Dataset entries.
↓↓↓
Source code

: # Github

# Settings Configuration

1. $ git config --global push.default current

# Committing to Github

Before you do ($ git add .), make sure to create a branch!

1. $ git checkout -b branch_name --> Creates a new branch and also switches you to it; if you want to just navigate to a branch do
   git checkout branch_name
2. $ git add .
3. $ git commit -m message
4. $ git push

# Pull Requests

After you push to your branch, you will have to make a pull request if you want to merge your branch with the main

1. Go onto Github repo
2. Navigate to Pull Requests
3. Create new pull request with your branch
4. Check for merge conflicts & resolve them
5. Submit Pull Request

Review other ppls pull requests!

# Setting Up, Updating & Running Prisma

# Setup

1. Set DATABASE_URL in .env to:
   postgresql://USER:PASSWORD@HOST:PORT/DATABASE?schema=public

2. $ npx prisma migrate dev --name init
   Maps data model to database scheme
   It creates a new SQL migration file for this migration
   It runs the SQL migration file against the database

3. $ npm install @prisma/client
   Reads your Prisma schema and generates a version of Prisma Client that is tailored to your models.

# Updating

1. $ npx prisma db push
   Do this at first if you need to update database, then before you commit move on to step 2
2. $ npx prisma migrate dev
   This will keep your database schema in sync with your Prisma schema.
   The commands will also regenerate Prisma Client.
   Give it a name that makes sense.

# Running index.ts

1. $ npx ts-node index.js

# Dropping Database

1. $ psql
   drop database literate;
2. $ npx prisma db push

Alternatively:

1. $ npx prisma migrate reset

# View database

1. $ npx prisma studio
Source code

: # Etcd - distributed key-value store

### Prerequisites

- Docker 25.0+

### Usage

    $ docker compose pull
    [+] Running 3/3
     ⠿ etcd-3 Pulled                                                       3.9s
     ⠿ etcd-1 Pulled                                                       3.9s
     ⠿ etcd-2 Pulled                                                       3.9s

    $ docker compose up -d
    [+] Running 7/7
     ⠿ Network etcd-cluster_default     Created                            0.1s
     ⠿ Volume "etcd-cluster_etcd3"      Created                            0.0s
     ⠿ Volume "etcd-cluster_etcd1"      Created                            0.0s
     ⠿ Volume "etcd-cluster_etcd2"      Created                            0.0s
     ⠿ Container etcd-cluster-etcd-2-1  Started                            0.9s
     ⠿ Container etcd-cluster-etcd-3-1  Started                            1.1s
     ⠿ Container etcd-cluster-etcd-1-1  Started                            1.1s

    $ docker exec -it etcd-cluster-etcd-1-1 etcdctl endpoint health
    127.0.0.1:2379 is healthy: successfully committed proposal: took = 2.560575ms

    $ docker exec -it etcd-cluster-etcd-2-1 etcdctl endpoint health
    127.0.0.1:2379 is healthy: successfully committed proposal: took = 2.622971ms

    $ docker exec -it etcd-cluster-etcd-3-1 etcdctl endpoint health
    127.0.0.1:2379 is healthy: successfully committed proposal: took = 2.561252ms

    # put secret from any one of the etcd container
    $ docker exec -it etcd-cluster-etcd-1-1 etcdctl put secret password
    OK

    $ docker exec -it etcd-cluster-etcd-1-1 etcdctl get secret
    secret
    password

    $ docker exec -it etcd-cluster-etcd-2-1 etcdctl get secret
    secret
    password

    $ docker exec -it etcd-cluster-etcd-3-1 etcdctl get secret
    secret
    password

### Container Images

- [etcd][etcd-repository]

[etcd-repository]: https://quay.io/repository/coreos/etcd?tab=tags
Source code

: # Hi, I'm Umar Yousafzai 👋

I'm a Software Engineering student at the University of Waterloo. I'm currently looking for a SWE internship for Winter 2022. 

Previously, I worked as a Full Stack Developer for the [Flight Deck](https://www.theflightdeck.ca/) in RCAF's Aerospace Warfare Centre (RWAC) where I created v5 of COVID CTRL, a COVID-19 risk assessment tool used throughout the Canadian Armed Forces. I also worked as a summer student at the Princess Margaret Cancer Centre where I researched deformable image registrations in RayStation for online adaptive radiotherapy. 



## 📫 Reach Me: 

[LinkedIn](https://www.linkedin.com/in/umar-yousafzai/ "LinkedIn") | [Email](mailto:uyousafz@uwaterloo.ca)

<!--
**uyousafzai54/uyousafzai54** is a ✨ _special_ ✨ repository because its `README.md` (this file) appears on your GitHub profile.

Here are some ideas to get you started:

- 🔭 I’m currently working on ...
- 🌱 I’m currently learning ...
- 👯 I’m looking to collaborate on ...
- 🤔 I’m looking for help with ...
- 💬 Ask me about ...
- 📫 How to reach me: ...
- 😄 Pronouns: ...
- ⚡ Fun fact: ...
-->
↑↑↑
ABOUT THIS EXERCISE. What you return must be an exact retyping of the lines above starting at the line with "[+] Running 7/7" and ending at the line with "took = 2.560575ms", and nothing besides.

FINISHED EXERCISE.
    [+] Running 7/7
     ⠿ Network etcd-cluster_default     Created                            0.1s
     ⠿ Volume "etcd-cluster_etcd3"      Created                            0.0s
     ⠿ Volume "etcd-cluster_etcd1"      Created                            0.0s
     ⠿ Volume "etcd-cluster_etcd2"      Created                            0.0s
     ⠿ Container etcd-cluster-etcd-2-1  Started                            0.9s
     ⠿ Container etcd-cluster-etcd-3-1  Started                            1.1s
     ⠿ Container etcd-cluster-etcd-1-1  Started                            1.1s

    $ docker exec -it etcd-cluster-etcd-1-1 etcdctl endpoint health
    127.0.0.1:2379 is healthy: successfully committed proposal: took = 2.560575ms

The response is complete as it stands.